* Exercise prompt:
Once the line with "### What is the Problem?" is found in the data, output it and each following line exactly, up to and including the line with "### Limitations/Weaknesses", and nothing before or after.

[Source texts of formatted documents]
= Beginning of Section =

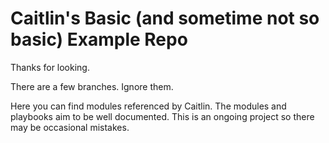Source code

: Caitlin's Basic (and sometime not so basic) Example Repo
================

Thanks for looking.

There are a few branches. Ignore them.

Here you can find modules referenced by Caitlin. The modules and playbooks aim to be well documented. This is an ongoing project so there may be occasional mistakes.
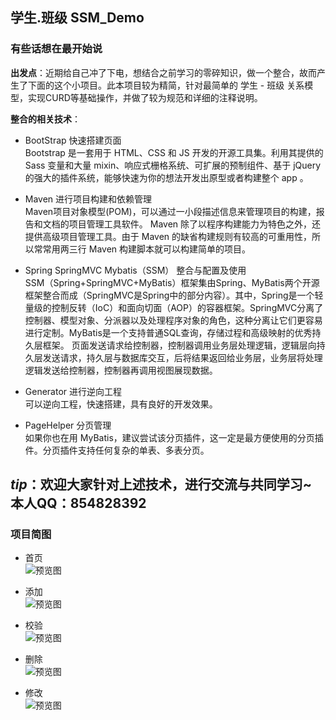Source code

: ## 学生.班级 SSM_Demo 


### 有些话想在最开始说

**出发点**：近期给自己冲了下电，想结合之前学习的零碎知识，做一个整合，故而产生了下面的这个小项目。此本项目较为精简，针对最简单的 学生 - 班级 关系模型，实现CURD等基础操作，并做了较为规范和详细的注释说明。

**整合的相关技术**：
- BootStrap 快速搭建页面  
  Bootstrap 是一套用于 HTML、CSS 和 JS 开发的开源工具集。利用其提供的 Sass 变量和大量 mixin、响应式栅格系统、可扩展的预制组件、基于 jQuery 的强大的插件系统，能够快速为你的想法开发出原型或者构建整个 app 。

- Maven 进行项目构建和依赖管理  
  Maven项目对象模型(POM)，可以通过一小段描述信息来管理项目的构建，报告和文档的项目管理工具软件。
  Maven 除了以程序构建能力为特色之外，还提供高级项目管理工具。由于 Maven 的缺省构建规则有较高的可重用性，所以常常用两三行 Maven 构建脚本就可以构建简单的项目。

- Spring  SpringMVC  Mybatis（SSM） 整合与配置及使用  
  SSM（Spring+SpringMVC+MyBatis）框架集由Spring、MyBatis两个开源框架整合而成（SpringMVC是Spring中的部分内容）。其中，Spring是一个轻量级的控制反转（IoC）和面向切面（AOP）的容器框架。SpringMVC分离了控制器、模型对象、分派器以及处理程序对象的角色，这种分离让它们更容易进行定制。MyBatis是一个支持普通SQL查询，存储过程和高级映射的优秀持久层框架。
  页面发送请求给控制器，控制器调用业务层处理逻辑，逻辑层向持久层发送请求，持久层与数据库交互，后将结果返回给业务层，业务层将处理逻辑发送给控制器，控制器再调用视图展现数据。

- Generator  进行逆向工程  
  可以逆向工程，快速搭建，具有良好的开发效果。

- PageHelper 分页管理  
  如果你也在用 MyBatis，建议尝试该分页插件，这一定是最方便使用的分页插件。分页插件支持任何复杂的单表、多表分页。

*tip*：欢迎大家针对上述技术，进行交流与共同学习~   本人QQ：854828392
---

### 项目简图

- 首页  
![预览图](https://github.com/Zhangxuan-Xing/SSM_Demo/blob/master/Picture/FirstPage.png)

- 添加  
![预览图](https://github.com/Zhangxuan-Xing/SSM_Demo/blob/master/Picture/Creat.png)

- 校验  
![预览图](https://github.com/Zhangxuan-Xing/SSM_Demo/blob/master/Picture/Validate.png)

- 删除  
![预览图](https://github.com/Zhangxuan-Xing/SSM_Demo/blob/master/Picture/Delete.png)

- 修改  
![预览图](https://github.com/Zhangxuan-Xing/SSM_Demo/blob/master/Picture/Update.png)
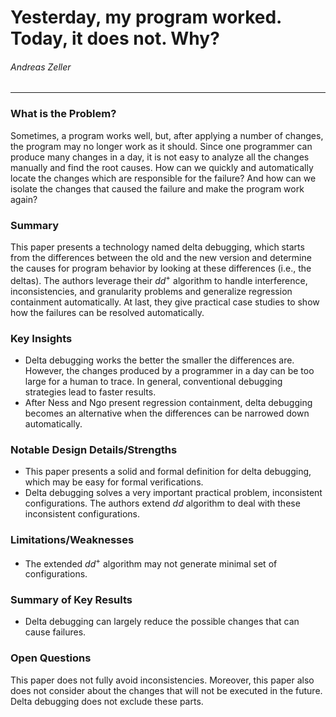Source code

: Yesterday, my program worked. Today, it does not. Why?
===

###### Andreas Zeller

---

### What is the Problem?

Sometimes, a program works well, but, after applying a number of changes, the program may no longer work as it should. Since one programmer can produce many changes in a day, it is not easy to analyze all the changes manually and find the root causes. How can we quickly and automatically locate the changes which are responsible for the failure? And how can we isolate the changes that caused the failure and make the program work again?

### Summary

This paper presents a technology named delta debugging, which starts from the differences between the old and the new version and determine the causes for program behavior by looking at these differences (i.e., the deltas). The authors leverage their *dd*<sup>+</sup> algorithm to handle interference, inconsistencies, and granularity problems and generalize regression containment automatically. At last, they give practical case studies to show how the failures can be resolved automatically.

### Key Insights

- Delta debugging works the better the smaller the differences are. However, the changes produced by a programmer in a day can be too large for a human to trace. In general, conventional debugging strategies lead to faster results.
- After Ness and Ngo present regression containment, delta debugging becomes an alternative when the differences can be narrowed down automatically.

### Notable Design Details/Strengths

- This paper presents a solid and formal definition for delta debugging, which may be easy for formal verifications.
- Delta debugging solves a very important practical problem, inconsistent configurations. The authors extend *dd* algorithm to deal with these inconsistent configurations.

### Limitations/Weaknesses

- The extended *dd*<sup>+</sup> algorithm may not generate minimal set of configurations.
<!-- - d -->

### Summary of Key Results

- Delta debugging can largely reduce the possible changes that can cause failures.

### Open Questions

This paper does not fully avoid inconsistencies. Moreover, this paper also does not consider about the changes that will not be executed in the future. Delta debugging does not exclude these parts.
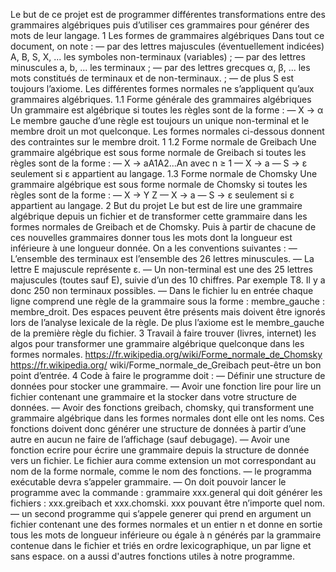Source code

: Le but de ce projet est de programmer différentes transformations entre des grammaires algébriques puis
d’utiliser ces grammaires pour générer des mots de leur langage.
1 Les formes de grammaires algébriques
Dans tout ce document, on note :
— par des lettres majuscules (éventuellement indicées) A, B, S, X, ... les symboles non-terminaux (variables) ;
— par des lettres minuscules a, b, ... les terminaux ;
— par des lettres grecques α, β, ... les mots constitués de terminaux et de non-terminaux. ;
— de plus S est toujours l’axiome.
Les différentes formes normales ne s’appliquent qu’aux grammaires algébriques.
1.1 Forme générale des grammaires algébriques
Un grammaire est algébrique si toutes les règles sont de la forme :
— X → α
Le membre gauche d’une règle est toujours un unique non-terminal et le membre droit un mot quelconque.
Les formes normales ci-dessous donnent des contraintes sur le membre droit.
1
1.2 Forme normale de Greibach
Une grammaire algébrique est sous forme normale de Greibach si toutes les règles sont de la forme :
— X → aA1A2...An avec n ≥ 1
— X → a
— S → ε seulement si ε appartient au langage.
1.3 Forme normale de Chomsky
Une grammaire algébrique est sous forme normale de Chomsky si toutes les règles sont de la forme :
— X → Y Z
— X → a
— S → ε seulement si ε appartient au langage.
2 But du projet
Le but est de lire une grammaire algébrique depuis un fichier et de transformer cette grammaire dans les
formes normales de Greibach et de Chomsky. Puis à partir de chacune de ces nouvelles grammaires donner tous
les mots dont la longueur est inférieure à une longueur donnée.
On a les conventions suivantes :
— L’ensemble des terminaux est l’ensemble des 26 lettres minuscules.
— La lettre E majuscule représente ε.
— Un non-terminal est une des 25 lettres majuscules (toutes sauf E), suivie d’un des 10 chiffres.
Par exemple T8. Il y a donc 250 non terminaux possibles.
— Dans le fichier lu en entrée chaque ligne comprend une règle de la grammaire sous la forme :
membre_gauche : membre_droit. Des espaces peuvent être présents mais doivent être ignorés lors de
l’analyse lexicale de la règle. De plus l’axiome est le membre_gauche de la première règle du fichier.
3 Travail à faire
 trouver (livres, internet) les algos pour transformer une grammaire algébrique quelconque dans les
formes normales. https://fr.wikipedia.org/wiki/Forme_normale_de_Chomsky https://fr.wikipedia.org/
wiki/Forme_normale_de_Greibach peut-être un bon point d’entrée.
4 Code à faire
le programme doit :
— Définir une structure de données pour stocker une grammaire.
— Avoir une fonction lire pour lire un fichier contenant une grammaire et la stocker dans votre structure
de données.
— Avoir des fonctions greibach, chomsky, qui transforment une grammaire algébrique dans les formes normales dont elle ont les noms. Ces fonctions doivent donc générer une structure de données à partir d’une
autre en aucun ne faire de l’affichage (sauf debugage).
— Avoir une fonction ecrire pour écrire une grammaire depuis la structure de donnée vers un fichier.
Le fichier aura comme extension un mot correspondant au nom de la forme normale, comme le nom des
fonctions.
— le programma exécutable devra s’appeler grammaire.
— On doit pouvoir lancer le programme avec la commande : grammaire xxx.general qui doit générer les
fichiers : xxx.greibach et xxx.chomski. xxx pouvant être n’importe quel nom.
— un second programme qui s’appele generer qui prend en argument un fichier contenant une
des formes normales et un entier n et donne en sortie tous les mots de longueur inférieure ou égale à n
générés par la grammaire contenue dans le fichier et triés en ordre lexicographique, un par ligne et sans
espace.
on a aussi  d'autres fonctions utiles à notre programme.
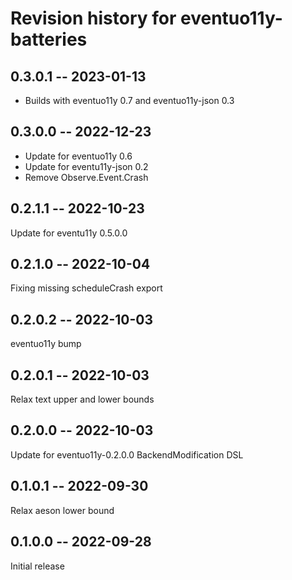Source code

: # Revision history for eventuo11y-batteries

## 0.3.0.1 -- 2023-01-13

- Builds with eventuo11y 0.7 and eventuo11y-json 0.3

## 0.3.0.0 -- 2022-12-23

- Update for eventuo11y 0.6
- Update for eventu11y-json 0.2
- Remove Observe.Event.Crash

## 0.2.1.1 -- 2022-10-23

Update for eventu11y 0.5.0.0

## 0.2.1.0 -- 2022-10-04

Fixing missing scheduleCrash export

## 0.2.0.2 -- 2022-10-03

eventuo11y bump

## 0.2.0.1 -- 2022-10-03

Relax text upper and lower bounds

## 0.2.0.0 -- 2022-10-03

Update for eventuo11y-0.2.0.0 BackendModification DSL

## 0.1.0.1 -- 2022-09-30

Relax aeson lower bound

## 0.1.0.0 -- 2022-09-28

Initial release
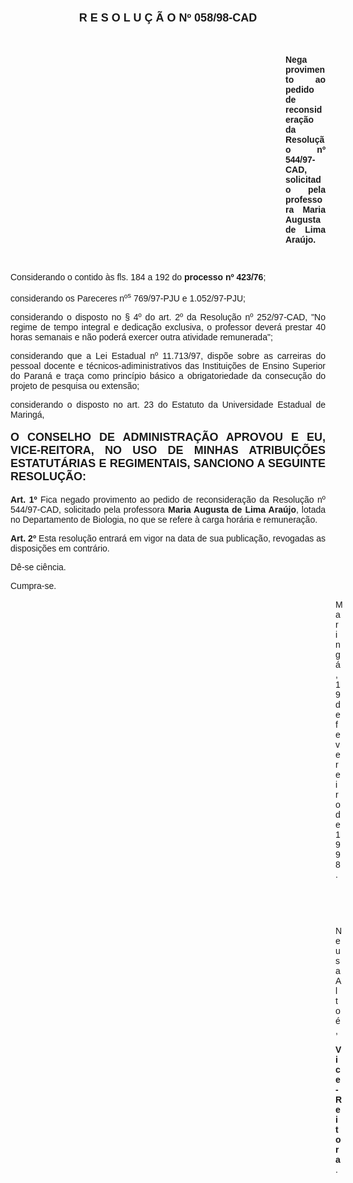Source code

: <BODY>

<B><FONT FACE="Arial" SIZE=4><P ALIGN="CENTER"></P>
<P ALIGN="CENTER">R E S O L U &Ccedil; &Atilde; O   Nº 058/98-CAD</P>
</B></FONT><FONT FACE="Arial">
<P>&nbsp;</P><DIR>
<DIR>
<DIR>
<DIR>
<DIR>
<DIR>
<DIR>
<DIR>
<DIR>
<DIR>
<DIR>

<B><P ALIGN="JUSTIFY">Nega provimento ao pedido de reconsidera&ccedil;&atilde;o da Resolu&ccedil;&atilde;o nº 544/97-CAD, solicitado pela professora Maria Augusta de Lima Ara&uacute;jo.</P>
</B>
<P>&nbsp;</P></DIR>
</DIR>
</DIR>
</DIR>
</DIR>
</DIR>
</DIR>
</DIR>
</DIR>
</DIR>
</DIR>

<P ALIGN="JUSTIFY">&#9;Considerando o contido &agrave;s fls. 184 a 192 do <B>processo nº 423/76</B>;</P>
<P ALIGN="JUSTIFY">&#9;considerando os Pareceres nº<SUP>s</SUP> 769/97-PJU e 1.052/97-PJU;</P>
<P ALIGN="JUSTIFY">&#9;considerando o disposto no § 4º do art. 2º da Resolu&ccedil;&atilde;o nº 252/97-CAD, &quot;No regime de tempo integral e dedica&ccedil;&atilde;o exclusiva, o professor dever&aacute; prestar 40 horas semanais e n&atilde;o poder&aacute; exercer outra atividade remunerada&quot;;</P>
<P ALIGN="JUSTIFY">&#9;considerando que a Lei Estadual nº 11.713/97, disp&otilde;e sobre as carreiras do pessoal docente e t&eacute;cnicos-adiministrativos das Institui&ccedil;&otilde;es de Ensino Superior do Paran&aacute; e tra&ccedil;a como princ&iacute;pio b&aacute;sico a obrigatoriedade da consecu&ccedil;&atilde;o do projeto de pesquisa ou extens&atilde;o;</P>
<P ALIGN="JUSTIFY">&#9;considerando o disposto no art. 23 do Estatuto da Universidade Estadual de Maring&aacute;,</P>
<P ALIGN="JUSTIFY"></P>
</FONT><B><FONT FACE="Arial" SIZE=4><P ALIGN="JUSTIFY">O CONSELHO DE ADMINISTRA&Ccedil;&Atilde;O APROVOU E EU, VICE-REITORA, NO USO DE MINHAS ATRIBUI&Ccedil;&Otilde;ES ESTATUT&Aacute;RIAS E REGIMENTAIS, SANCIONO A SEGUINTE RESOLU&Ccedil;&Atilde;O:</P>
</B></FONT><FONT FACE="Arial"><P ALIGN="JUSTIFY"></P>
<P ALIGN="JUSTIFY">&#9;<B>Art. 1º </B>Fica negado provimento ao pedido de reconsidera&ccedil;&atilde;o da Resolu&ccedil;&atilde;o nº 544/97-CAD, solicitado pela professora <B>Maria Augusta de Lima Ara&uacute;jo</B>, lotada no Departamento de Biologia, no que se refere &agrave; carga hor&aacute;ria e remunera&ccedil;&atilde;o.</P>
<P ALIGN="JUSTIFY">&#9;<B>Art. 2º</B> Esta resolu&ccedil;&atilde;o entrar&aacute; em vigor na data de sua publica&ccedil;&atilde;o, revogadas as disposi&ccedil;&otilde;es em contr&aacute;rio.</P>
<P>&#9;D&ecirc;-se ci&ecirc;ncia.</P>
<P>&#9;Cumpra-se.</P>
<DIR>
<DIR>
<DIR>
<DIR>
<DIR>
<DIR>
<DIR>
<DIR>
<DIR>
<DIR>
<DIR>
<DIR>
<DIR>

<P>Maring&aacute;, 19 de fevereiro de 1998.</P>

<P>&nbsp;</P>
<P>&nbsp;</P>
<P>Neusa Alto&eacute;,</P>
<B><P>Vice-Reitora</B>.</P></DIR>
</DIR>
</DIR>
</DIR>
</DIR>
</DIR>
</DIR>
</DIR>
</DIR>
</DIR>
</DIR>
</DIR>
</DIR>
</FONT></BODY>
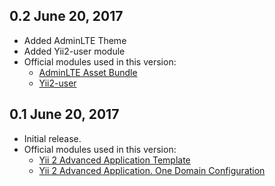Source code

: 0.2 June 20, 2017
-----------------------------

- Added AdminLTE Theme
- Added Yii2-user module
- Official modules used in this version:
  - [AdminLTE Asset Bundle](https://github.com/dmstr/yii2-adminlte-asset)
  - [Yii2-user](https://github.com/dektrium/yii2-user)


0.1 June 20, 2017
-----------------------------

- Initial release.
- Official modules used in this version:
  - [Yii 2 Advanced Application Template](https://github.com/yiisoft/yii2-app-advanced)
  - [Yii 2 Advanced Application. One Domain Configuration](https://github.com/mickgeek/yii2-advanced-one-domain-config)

= End of Section =

* Problem solution:
### What is the Problem?

Sometimes, a program works well, but, after applying a number of changes, the program may no longer work as it should. Since one programmer can produce many changes in a day, it is not easy to analyze all the changes manually and find the root causes. How can we quickly and automatically locate the changes which are responsible for the failure? And how can we isolate the changes that caused the failure and make the program work again?

### Summary

This paper presents a technology named delta debugging, which starts from the differences between the old and the new version and determine the causes for program behavior by looking at these differences (i.e., the deltas). The authors leverage their *dd*<sup>+</sup> algorithm to handle interference, inconsistencies, and granularity problems and generalize regression containment automatically. At last, they give practical case studies to show how the failures can be resolved automatically.

### Key Insights

- Delta debugging works the better the smaller the differences are. However, the changes produced by a programmer in a day can be too large for a human to trace. In general, conventional debugging strategies lead to faster results.
- After Ness and Ngo present regression containment, delta debugging becomes an alternative when the differences can be narrowed down automatically.

### Notable Design Details/Strengths

- This paper presents a solid and formal definition for delta debugging, which may be easy for formal verifications.
- Delta debugging solves a very important practical problem, inconsistent configurations. The authors extend *dd* algorithm to deal with these inconsistent configurations.

### Limitations/Weaknesses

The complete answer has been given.